Friday, March 21, 2025

Radio, Royalties and Rules

 


Christmas Eve – the year 1906 - classical music was first broadcast on the radio from Brant Rock, Massachusetts.  Over the air-waves people heard a phonograph recording of Handel’s “Largo.” Reginald Fessenden and F.W. Alexanderson were the inventors’ team who created the broadcast with Fessenden closing the program with, “Merry Christmas.” 


A few short years later in 1910 Enrico Caruso was heard live from the Metropolitan Opera House in New York City. 

Radio became a major venue for classical music and by 1920 and into the 1930s programs such as “Bell Telephone Hour,” “Voice of Firestone,” and “Cities Service Concerts” filled the air with classical music.  

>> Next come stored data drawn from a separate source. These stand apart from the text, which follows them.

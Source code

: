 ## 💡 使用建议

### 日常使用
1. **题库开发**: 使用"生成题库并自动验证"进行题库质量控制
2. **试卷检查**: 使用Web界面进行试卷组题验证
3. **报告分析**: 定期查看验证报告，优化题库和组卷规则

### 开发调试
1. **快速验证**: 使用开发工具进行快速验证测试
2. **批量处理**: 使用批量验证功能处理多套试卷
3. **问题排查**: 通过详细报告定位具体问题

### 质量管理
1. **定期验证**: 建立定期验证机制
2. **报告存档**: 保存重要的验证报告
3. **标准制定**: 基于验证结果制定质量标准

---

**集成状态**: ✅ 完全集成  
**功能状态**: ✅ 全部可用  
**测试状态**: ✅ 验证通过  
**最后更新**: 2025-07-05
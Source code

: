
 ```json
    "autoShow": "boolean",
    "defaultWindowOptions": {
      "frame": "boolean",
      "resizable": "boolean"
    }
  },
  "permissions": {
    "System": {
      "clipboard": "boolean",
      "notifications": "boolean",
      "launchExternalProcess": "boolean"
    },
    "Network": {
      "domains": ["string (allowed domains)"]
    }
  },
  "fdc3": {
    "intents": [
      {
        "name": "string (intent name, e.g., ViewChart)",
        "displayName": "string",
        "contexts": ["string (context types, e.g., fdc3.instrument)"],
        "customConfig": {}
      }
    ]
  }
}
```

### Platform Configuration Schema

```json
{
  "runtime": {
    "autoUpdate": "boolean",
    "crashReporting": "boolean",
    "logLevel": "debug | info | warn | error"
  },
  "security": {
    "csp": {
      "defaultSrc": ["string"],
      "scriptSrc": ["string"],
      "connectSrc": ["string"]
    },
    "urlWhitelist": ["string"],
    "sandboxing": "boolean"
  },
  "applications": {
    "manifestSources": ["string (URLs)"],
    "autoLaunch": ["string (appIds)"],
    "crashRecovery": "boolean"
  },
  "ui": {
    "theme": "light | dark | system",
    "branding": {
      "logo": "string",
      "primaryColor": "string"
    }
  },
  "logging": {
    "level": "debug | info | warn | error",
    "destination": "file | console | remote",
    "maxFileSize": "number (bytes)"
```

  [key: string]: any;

Arturo Toscanini led the NBC Symphony Orchestra. Live broadcasts from the Metropolitan Opera were heard.  These performances drew large audiences.  

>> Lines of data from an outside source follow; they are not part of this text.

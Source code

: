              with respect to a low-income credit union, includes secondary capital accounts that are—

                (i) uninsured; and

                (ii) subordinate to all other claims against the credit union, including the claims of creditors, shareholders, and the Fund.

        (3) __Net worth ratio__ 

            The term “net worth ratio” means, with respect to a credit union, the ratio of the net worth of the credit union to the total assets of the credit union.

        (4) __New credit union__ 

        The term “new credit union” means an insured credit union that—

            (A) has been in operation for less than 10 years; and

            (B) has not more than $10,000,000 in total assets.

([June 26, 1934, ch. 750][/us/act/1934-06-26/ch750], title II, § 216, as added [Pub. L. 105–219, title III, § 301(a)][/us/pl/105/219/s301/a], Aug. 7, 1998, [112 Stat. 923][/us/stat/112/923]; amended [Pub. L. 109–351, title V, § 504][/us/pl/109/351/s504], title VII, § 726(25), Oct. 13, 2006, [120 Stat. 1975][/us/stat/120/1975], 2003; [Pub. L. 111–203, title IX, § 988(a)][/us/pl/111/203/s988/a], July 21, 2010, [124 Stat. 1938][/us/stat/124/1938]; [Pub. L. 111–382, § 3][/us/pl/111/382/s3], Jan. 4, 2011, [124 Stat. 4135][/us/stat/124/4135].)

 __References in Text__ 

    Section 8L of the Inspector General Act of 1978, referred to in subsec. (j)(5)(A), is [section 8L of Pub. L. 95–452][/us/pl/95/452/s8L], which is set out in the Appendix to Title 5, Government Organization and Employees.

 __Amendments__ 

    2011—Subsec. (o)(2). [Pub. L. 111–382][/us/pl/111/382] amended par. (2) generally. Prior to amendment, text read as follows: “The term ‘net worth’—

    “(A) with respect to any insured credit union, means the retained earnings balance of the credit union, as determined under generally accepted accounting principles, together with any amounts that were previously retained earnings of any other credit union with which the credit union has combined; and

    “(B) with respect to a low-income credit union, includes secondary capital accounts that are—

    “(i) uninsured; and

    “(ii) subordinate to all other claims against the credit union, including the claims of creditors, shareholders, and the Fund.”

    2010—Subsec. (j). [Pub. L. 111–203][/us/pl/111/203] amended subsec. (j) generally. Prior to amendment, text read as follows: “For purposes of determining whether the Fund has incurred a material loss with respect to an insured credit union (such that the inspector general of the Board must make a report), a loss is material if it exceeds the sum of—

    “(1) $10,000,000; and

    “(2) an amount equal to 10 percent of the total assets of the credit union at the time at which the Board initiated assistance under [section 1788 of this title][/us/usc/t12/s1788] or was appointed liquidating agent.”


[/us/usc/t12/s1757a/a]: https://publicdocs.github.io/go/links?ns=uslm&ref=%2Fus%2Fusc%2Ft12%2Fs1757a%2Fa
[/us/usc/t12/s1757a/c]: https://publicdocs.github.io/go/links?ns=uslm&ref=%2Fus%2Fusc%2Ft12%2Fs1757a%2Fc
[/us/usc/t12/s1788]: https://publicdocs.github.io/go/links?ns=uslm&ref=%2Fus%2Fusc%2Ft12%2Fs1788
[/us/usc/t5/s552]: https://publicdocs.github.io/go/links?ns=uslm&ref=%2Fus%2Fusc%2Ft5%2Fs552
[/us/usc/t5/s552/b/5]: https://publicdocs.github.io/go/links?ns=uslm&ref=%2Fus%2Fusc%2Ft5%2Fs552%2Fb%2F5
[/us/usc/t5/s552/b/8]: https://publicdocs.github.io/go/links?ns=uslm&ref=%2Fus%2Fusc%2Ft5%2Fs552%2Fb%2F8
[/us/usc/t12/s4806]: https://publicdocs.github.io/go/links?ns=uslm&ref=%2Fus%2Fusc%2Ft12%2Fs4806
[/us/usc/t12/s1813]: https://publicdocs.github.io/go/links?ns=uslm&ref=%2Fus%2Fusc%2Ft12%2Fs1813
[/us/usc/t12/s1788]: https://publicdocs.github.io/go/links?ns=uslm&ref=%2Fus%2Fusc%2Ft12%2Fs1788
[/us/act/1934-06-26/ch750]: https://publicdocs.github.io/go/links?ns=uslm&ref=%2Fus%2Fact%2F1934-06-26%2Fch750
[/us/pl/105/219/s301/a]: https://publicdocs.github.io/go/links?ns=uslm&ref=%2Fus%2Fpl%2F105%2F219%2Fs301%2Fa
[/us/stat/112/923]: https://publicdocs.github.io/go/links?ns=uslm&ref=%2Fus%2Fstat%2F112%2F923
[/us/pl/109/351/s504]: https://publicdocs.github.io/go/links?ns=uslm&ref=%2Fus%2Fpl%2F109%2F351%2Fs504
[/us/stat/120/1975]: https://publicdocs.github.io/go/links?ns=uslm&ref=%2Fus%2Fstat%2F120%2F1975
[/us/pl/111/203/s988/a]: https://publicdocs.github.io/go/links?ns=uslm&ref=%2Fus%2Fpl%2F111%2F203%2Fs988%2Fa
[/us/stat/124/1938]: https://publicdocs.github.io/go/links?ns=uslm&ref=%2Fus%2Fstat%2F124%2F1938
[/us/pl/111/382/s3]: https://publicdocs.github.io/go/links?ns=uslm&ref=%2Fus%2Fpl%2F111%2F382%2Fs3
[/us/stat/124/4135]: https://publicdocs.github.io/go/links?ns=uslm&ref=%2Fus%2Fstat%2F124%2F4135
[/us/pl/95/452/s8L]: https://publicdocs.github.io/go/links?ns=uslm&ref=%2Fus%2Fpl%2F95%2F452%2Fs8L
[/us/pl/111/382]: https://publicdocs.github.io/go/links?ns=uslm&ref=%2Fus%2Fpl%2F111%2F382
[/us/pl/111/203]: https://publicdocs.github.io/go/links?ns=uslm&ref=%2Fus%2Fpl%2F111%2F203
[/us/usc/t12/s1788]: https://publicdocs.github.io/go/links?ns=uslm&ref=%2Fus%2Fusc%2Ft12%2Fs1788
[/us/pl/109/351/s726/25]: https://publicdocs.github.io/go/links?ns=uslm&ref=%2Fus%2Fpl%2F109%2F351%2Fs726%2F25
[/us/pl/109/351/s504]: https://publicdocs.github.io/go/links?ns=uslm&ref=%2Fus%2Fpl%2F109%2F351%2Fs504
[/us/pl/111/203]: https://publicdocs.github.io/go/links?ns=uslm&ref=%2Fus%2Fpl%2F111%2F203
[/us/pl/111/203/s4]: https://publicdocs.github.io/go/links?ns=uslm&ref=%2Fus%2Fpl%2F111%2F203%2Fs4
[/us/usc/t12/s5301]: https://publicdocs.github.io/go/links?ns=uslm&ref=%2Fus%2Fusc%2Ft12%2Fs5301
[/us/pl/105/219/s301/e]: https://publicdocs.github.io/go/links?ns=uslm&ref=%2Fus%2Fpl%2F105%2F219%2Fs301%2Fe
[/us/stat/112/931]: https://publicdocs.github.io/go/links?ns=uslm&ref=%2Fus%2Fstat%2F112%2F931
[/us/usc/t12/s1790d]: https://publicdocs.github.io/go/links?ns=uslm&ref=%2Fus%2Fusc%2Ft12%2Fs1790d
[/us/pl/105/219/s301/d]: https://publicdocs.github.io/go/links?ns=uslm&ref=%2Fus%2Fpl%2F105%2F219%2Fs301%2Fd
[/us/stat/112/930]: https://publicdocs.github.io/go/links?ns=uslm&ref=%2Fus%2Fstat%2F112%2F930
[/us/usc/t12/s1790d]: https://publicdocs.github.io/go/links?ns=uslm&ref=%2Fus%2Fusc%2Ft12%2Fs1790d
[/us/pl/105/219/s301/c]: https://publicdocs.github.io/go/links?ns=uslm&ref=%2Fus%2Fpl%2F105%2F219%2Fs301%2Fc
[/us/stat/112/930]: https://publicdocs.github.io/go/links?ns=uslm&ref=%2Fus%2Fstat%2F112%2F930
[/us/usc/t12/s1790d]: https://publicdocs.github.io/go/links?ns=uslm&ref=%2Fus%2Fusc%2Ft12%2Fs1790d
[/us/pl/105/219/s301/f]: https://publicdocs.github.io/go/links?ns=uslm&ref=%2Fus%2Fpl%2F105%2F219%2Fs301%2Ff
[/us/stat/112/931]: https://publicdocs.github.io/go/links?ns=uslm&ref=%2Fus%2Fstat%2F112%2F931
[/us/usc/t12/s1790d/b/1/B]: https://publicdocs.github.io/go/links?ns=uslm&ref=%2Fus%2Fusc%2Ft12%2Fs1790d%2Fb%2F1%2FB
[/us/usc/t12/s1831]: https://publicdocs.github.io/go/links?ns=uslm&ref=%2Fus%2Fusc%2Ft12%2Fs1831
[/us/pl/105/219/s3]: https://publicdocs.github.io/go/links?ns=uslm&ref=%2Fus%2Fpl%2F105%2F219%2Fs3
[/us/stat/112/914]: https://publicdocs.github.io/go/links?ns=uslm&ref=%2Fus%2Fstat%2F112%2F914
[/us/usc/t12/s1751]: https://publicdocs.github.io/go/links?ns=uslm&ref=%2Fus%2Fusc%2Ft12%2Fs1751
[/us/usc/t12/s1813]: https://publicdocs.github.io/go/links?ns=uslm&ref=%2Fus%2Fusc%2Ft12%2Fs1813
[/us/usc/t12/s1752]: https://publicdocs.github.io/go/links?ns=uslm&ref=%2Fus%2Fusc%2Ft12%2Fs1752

Families gathered around their radios to listen to great performances by the top classical musicians of the day.

Those 20 years of broadcasts began the era of artists, whether a composer, conductor, soloist, orchestra or chorus, earning royalties from radio performances.  Up to that point, publishers paid composers royalties on the sales of their music.  But radio – no one knew what to expect.  Formulating guidelines, rules and payments became a pressing issue.

In early 1923 over WJZ in Newark, New Jersey, Gena Branscombe had two fifteen minute segments of her music performed live.  In her March 23, 1923 letter to Mr. Austin at Arthur P. Schmidt Publishing , she said:

“Am ever so thrilled about it – The possibilities are so limitless!”  

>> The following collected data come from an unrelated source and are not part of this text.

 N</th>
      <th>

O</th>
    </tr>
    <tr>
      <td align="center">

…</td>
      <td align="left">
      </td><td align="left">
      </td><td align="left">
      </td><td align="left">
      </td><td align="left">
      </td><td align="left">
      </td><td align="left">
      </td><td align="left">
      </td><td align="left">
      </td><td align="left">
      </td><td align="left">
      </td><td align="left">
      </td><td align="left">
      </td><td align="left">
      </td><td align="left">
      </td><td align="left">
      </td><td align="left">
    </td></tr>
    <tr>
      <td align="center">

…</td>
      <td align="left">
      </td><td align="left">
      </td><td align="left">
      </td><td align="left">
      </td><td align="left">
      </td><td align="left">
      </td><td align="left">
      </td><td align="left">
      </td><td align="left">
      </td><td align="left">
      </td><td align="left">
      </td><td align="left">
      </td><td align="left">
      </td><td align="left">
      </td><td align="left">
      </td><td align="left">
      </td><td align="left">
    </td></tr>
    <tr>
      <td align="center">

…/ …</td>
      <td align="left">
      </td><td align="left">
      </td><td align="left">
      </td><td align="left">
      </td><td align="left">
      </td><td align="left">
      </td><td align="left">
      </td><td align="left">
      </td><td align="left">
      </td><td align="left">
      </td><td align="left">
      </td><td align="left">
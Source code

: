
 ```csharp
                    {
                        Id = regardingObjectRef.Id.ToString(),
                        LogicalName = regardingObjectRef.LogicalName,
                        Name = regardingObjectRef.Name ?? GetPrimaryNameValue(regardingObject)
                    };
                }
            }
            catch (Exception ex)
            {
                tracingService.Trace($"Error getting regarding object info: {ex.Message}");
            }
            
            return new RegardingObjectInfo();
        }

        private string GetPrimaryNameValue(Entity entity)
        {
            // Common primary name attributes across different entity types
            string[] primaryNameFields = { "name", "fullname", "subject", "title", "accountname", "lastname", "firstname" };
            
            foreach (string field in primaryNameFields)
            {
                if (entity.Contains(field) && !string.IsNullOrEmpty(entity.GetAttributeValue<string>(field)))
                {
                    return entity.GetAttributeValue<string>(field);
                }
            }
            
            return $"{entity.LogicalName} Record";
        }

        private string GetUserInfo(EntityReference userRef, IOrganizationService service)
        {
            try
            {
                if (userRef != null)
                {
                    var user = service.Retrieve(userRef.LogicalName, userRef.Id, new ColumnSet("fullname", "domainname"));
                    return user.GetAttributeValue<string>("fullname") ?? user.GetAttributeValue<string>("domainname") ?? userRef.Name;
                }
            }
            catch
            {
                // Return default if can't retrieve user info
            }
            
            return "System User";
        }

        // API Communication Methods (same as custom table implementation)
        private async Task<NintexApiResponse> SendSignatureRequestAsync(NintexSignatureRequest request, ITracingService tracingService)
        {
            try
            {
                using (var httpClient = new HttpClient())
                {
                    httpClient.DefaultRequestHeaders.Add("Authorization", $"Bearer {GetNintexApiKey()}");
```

She hoped Mr. Austin would listen in, he didn’t own a radio, then asked if his friend in London would get up at 3 AM to listen if the broadcast would get across the pond. 

Thus began many years of Gena’s music being heard on the radio.  Her Branscombe Choral, violinists, pianists and famous singers of her era were heard live via broadcasts on WJZ, WNYC, WEAF and WOR.  Miss Branscombe understood the importance of this promotional publicity which might lead to sales of her music and royalties paid to her.

Radio broadcasts for Miss Branscombe were not an easy path to her copyrighted music being performed.  This new musical venue with great possibilities for the future had road blocks for the composer. 

In the 1930’s contentious letters between Gena and Mr. Austin regarding radio broadcasts of her music were nearly a daily occurrence.  Permission from Arthur P. Schmidt Publishing, who held the copyrights to her music, had to be sent to the radio stations where her music was to be performed.

Radio stations refused singers the performance of works published by Schmidt explaining they had not received the permission letters. 

From her May 22, 1930 letter to Mr. Austin she wrote:

And now for something that’s on my mind.  Over two weeks ago a baritone came to me and told me that all his Schmidt numbers were being taken off – on his broadcasting program of the National Broadcasting Co.

 Now a soprano comes along with the same story.  She is not allowed to do Schmidt numbers.  ….. How do you propose to handle this thing?  One’s opinion may vary as to the sales value of radio performances – but it will surely react unfavorably as to the whole catalogue if singers come to know generally that the works are taboo.

 It seems a very serious situation to me.”

On July 23, 1930, after many letters back and forth, Mr. Austin replied,

In any case, as we wrote you recently, any broadcasting you wish to have done of your compositions meets with our entire approval.”  

 An unknown, unsolved issue for the broadcasting of Gena’s music was happening.  She did not let up with her vitriol in her July 26, 1930 letter to Mr. Austin,

“I wasn’t asking permission to have my things done, I was telling you of a condition which affects unfavorably all the works of the Schmidt catalogue, my own, included.  I have been told that this has been caused by some attitude on your part.

 If this is not true, and you are not able, or do not consider it important, to clear the matter up, - there’s nothing more that I can do.”

 And on through the 1940s these discussions of permission letters to broadcasters, questions of where royalties originated and how they were paid to her were a constant in correspondence between Miss Branscombe and her publisher Mr. Austin at Arthur P. Schmidt.  They did come to an agreement and the mood of professionalism returned to their relationship. 

The beginning of classical music on radio broadcasts was not easy for the creative spirit.  Yet, through the trials and tribulations of developing rules and laws to protect artists, a path was laid down for today’s musicians.  All is not perfect as we know from news reports that performers accuse producers, agents, record companies and others of fraud. 

This is sad as we artists work long hard hours to share the soulful depth of our art.  Being paid for that work….. ART TAKES WORK….is essential to our livelihood and the ongoing endeavor of artistic creativity.

 #BringingBackBranscombe

·    Letters between Gena Branscombe and Arthur P. Schmidt Publishing Company are held in the Arthur P. Schmidt Publishing Company business papers at the Library of Congress.